▶ [ASSIGNMENT] From the entries below, retype only the lines from the one with "- Flexible handler registration" through the one with "- Objective completion tracking", exactly as written.

======== ENTRIES SUPPLIED ========

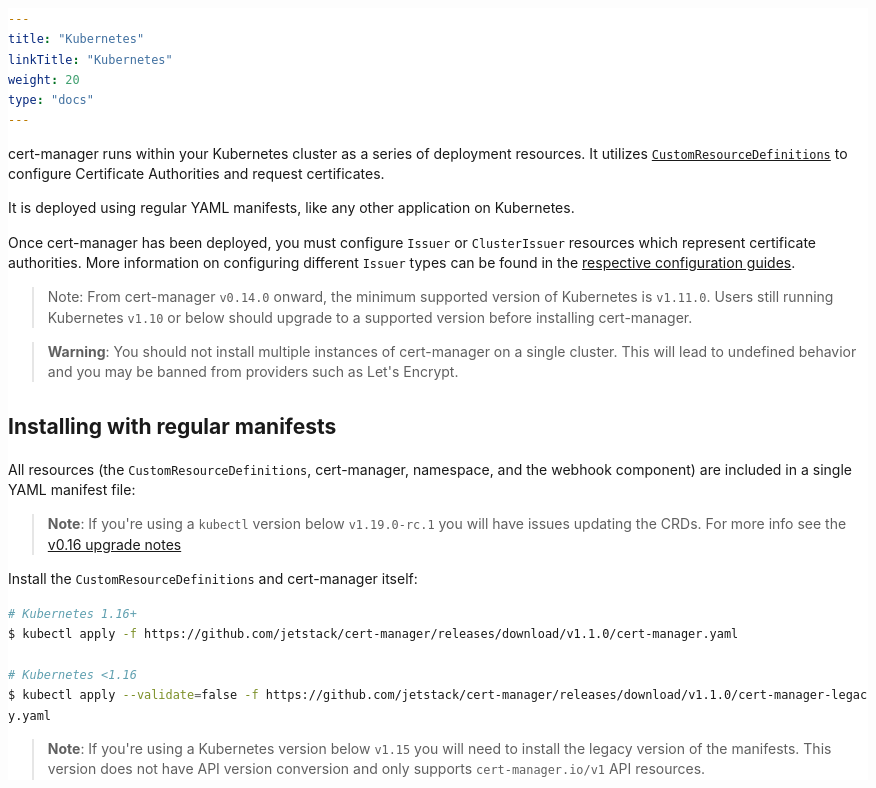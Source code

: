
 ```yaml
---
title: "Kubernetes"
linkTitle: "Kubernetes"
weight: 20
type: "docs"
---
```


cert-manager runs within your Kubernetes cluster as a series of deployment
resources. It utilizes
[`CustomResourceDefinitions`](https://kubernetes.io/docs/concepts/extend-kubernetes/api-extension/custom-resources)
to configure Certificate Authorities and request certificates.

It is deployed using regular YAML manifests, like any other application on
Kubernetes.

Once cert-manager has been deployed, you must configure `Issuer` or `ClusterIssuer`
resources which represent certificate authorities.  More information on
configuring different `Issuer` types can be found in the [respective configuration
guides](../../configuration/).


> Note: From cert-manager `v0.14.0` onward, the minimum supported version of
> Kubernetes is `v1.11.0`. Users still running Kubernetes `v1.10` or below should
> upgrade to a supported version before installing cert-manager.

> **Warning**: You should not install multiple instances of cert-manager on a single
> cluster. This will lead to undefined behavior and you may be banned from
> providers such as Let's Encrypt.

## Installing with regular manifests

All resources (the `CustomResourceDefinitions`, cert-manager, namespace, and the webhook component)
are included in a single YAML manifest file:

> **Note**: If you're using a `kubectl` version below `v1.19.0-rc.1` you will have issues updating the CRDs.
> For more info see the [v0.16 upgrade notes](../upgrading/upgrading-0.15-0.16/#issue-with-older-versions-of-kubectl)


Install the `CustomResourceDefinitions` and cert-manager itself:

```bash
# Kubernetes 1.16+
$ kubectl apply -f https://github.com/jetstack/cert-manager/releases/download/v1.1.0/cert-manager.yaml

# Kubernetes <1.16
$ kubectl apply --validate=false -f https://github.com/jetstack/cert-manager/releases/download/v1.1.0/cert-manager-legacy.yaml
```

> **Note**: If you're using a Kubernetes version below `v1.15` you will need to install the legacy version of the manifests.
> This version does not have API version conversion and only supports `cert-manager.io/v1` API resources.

========
======== ENTRIES SUPPLIED ========

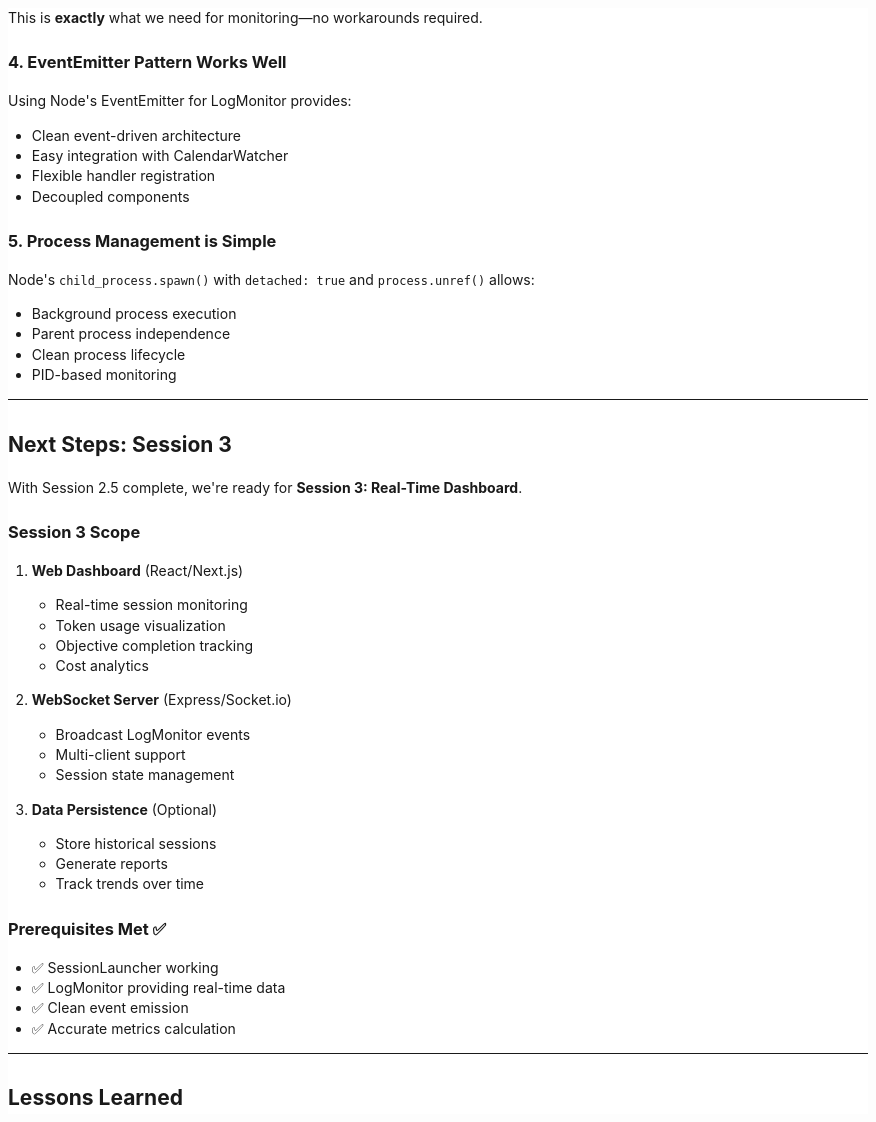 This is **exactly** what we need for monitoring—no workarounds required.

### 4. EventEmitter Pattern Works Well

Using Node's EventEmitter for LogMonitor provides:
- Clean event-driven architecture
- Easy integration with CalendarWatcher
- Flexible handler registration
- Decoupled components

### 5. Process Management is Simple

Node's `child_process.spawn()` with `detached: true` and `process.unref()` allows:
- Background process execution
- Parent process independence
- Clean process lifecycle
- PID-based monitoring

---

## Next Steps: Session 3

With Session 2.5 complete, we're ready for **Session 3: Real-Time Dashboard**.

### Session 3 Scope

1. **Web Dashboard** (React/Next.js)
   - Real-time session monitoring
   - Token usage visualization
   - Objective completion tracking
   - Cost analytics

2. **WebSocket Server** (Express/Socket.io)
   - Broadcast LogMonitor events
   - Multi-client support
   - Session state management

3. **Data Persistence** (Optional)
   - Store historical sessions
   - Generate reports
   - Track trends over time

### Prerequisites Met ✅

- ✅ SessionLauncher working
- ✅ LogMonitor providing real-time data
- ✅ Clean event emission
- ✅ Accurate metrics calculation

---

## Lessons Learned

========
======== ENTRIES SUPPLIED ========

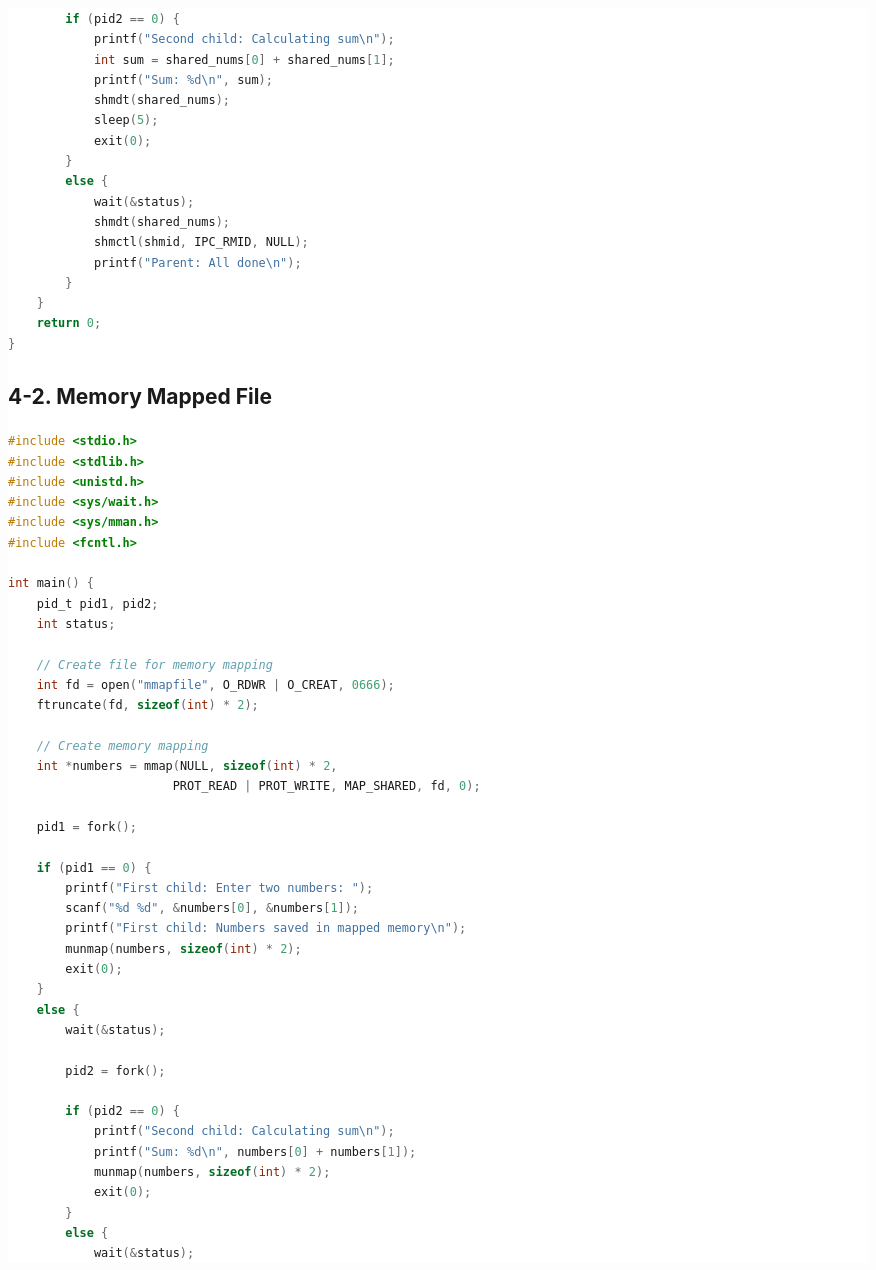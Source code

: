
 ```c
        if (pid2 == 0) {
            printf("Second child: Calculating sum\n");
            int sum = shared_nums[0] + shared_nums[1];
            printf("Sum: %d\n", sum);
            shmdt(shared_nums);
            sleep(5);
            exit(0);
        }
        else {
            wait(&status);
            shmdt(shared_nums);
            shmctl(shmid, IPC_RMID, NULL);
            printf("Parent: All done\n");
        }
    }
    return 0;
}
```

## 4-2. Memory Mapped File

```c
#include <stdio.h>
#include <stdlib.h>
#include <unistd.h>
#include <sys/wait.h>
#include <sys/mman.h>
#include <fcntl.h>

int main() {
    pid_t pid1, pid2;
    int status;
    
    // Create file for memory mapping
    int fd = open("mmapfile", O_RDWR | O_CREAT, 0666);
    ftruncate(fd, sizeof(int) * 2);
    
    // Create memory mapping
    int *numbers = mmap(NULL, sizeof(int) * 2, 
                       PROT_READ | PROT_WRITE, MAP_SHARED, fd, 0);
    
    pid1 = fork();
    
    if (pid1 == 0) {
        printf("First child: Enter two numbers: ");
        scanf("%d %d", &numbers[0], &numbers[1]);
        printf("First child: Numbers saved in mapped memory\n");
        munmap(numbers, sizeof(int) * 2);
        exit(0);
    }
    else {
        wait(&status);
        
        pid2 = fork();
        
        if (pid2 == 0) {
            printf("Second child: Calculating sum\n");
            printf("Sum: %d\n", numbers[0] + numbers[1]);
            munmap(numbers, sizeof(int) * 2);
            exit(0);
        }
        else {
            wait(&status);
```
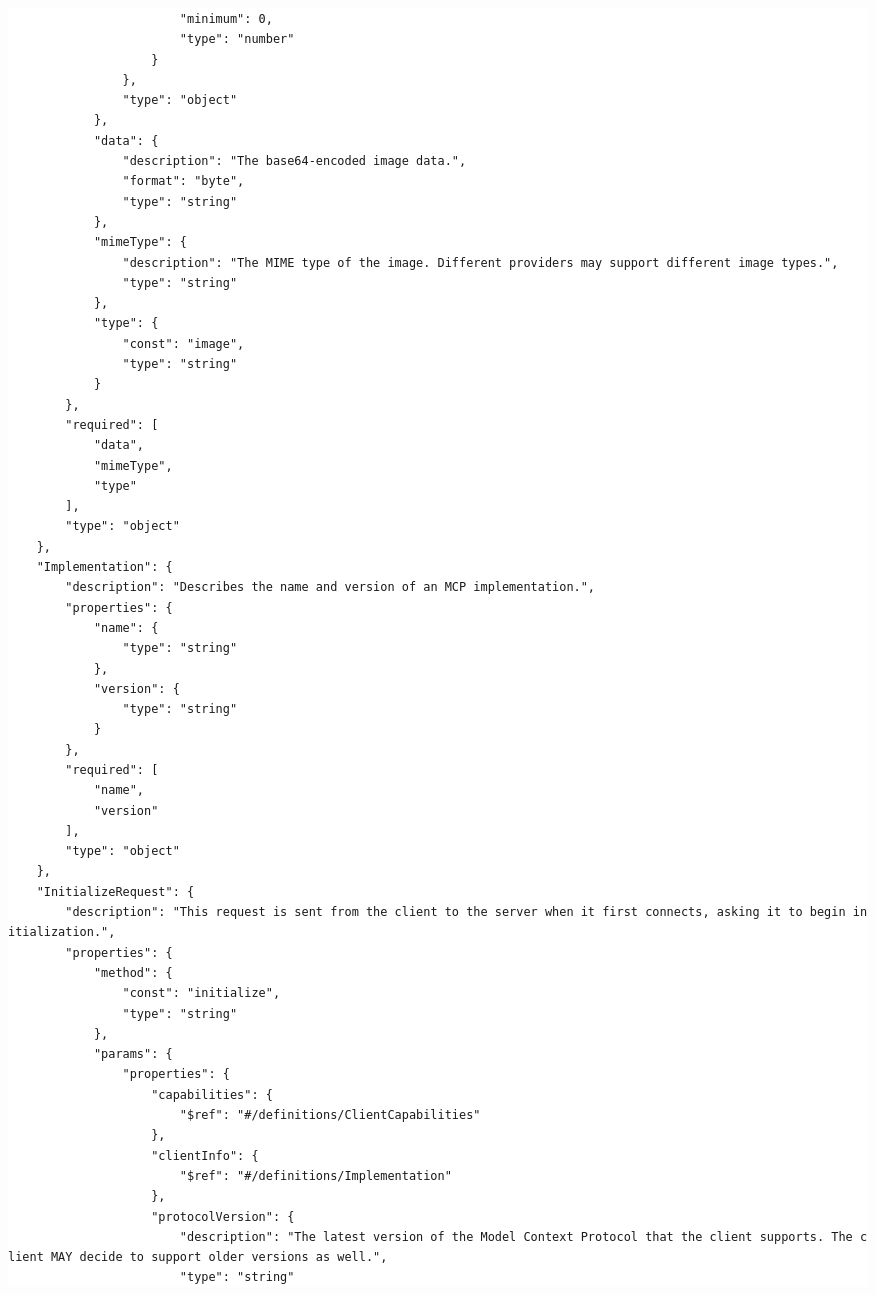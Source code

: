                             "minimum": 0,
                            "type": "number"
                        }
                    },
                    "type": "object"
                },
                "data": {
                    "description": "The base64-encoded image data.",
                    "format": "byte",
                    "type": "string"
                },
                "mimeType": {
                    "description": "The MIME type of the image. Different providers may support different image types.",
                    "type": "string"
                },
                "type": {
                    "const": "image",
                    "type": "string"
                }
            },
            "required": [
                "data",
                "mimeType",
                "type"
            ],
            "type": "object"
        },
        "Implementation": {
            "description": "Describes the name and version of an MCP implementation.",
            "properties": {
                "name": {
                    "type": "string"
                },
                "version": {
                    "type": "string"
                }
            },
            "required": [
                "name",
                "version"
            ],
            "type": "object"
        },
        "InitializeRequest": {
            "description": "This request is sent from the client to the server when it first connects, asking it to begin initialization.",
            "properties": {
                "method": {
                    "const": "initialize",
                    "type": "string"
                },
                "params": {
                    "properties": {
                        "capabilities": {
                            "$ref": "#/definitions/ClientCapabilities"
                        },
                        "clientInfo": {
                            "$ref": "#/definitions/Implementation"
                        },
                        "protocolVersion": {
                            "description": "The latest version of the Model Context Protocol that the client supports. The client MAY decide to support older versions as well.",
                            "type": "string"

========

▶ [ANSWER FOR THIS EXERCISE]
- Flexible handler registration
- Decoupled components

### 5. Process Management is Simple

Node's `child_process.spawn()` with `detached: true` and `process.unref()` allows:
- Background process execution
- Parent process independence
- Clean process lifecycle
- PID-based monitoring

---

## Next Steps: Session 3

With Session 2.5 complete, we're ready for **Session 3: Real-Time Dashboard**.

### Session 3 Scope

1. **Web Dashboard** (React/Next.js)
   - Real-time session monitoring
   - Token usage visualization
   - Objective completion tracking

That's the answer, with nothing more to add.